At the door of the inn, Atholl took her hand. ‘Gene will be back by now if Kitty took him by the Skye Bridge in her car. Tell him to make you a hot toddy.’

‘You’re not coming in?’

‘Not yet.’ Atholl shook his head, his skin pale as ice in the moonlight and he left her to find her own way inside.

Chapter Sixteen

Atholl’s Gift

‘Angela? You there? Pick up? I know it’s late. You must be putting Clara to bed. Listen, I’ve had a hot toddy or two – God, whisky’s disgusting, isn’t it? – I thought you’d want to know that I told someone about the baby. Not just someone. Atholl.

‘He’s the landlord here, well, he isn’t really the landlord as such; his brother is. Anyway. I said it all out loud. Mum. The house. My job. Everything. Come to think of it, I’m not sure I mentioned Rich? It’s all a bit blurry to be honest. At any rate, it hurt. And now I feel like it’s all happened all over again, except I’m in a B&B in the Scottish Highlands and I can’t stop crying and I’ve nothing but a Drambuie coffee for comfort. God, I miss you and Clara, and Vic too.

‘Gene looked at me like I was a ghost haunting his inn when I walked back in tonight. Oh, Gene’s Atholl’s brother. He barely said a word, other than offering to get his girlfriend up and send her in to see me, but I couldn’t do that, not after the show I made of myself with his family today. Without doubt they’ll all think I’m crazy too.Ugh! Angela, I was out of control. I talked about it, though. But it didn’t help, and this feeling, this empty ache, isn’t going anywhere, and I’m all out of options now.
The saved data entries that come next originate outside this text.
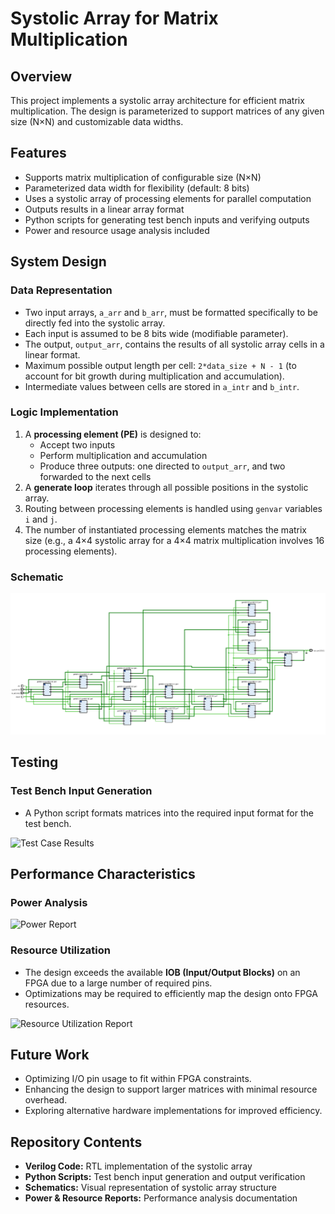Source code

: # Systolic Array for Matrix Multiplication

## Overview
This project implements a systolic array architecture for efficient matrix multiplication. The design is parameterized to support matrices of any given size (N×N) and customizable data widths.

## Features
- Supports matrix multiplication of configurable size (N×N)
- Parameterized data width for flexibility (default: 8 bits)
- Uses a systolic array of processing elements for parallel computation
- Outputs results in a linear array format
- Python scripts for generating test bench inputs and verifying outputs
- Power and resource usage analysis included

## System Design

### Data Representation
- Two input arrays, `a_arr` and `b_arr`, must be formatted specifically to be directly fed into the systolic array.
- Each input is assumed to be 8 bits wide (modifiable parameter).
- The output, `output_arr`, contains the results of all systolic array cells in a linear format.
- Maximum possible output length per cell: `2*data_size + N - 1` (to account for bit growth during multiplication and accumulation).
- Intermediate values between cells are stored in `a_intr` and `b_intr`.

### Logic Implementation
1. A **processing element (PE)** is designed to:
   - Accept two inputs
   - Perform multiplication and accumulation
   - Produce three outputs: one directed to `output_arr`, and two forwarded to the next cells
2. A **generate loop** iterates through all possible positions in the systolic array.
3. Routing between processing elements is handled using `genvar` variables `i` and `j`.
4. The number of instantiated processing elements matches the matrix size (e.g., a 4×4 systolic array for a 4×4 matrix multiplication involves 16 processing elements).

### Schematic
![Schematic of Systolic Array](./schematic.png)

## Testing

### Test Bench Input Generation
- A Python script formats matrices into the required input format for the test bench.



![Test Case Results](./test_case_results.png)

## Performance Characteristics

### Power Analysis
![Power Report](./power_report.png)

### Resource Utilization
- The design exceeds the available **IOB (Input/Output Blocks)** on an FPGA due to a large number of required pins.
- Optimizations may be required to efficiently map the design onto FPGA resources.

![Resource Utilization Report](./resource_utilization.png)

## Future Work
- Optimizing I/O pin usage to fit within FPGA constraints.
- Enhancing the design to support larger matrices with minimal resource overhead.
- Exploring alternative hardware implementations for improved efficiency.

## Repository Contents
- **Verilog Code:** RTL implementation of the systolic array
- **Python Scripts:** Test bench input generation and output verification
- **Schematics:** Visual representation of systolic array structure
- **Power & Resource Reports:** Performance analysis documentation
‘Run? Don’t run? Go home? Find a new home? They’re all the same. It hurts regardless.

‘And now Atholl’s run off into the night. I saw him sprinting along the seafront, going God knows where, desperate to get away from the lunatic English woman who was rude to his poor mother, cried all over his shirt and frightened the living daylights out of little baby Archibald.

‘I know none of this makes sense. I’ll have to fill you in on the embarrassing details when I get back, butugh, clan Fergusson think I’m a baby-crazed lunatic, just like Rich did.
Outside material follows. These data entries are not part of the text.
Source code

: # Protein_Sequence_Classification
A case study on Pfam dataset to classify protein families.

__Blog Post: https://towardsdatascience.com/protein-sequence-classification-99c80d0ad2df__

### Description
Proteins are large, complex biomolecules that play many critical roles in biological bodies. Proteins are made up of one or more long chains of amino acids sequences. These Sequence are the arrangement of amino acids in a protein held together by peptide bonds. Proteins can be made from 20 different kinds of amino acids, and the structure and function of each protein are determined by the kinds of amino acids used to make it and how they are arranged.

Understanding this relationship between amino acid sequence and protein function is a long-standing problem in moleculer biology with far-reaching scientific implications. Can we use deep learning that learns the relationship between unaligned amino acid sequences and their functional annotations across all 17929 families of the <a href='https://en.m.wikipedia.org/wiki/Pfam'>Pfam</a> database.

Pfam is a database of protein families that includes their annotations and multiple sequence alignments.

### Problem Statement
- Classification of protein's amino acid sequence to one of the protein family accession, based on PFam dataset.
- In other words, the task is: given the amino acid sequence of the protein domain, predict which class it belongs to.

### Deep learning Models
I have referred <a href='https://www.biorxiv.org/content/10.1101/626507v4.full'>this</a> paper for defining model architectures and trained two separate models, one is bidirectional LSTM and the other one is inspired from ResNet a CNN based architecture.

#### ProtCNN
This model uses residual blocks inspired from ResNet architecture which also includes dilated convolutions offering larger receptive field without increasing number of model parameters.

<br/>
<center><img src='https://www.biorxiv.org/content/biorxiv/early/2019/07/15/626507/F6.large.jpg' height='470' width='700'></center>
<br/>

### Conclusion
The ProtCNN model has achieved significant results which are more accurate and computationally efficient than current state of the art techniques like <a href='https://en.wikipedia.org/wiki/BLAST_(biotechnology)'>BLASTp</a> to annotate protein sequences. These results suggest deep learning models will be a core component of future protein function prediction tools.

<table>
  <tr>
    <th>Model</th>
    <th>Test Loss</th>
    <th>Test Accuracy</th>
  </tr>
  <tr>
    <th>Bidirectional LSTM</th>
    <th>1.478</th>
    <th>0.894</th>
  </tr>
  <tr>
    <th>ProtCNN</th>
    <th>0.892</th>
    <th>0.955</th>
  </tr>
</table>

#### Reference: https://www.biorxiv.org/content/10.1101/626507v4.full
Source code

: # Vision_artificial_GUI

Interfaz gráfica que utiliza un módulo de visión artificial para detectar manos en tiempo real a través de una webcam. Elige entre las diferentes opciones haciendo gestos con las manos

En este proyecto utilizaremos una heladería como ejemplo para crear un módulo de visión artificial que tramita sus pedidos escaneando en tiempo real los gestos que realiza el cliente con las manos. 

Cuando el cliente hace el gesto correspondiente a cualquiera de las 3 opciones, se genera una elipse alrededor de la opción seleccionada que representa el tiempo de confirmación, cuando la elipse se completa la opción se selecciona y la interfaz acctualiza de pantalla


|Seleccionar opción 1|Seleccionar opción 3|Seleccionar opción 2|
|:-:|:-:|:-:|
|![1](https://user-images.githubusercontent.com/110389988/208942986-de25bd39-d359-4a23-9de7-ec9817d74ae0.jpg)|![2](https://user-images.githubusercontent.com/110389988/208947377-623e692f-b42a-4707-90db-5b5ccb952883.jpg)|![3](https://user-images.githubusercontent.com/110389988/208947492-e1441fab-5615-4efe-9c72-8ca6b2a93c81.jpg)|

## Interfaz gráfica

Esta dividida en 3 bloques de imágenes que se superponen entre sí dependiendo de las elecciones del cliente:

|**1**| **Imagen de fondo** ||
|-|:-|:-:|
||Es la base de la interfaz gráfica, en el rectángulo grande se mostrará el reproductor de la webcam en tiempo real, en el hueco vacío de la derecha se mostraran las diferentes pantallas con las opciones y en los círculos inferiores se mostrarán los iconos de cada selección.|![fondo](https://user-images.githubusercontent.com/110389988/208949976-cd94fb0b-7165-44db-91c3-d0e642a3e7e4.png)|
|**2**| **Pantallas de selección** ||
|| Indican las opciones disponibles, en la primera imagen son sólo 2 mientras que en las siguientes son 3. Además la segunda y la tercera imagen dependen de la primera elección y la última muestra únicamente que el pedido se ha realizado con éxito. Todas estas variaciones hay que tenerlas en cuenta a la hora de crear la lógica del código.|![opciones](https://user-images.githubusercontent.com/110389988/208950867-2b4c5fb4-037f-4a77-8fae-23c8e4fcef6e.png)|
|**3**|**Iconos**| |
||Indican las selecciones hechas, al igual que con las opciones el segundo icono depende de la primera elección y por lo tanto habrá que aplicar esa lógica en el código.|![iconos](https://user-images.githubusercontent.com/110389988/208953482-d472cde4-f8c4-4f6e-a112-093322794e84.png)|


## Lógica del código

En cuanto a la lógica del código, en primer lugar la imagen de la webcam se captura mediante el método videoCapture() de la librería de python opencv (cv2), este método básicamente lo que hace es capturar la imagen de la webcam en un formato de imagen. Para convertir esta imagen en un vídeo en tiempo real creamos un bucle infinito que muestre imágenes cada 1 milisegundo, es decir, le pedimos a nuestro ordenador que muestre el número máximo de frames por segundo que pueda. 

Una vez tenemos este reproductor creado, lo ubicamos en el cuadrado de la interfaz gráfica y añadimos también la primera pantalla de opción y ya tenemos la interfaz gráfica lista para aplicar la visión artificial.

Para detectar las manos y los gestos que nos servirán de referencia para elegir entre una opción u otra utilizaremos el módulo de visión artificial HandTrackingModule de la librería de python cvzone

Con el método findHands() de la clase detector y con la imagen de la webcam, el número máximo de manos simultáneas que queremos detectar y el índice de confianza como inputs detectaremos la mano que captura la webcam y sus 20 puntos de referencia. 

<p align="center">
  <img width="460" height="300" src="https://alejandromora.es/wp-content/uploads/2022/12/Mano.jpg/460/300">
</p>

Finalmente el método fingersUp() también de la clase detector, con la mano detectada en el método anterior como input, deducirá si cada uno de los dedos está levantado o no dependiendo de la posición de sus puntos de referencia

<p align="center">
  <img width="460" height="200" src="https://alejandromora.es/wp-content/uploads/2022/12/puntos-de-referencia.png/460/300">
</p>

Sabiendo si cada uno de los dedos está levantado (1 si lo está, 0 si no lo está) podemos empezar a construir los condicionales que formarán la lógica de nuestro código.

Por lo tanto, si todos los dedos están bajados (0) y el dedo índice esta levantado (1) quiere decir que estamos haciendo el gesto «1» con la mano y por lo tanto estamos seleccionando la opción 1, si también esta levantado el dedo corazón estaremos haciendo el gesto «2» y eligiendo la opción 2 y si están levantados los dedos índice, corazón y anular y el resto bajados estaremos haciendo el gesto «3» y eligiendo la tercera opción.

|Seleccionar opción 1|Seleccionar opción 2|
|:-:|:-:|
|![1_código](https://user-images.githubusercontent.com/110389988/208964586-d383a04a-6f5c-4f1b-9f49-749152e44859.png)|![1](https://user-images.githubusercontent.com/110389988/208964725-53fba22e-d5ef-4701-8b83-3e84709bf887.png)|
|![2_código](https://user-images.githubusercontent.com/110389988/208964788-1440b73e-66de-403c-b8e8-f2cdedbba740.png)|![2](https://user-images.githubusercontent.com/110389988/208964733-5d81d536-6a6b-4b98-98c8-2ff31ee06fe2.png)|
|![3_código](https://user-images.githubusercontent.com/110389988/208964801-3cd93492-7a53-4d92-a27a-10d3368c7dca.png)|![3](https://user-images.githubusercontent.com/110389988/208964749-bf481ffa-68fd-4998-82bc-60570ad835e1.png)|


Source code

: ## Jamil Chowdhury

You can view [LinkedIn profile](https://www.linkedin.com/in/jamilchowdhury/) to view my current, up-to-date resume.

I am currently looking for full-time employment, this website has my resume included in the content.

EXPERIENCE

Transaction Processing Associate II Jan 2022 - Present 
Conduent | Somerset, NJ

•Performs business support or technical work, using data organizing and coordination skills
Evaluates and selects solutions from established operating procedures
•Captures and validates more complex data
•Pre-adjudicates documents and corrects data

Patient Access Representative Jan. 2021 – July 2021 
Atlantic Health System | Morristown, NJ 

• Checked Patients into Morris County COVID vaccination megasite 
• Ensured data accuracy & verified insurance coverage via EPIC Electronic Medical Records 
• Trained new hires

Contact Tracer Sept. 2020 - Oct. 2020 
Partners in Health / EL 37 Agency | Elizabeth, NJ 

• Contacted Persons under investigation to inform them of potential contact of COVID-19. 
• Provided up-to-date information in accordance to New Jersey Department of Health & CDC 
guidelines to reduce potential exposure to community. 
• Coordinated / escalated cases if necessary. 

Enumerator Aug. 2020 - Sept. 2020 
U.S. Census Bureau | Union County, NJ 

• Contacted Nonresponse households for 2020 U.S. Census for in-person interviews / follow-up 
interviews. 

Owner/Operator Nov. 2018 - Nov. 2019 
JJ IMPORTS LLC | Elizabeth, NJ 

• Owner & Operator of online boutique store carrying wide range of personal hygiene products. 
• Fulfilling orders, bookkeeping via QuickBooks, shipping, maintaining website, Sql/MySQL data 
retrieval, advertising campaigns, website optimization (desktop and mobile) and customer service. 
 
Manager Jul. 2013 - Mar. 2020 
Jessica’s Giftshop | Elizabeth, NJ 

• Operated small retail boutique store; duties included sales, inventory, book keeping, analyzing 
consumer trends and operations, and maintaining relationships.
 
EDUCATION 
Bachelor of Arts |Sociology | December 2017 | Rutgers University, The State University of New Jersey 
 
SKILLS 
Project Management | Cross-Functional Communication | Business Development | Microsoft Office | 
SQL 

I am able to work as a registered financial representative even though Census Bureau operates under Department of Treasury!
‘Oh, whatever! I’m annoying myself now. What does it all matter? I’m downing this dreadful drink and climbing up to bed… but I can’t see myself getting to sleep. I’ve got the old restlessness creeping in again.

‘I knew talking about it wouldn’t help. I could kick myself!

‘Angela? Angela, are you there? Is this thing even recording? Look, don’t worry about me. I’ll see you tomorrow. I’m sorry I’m venting at you. I’m fine. Honestly. I’m fine.’

‘Beatrice, are you asleep?’ Atholl whispered at the door.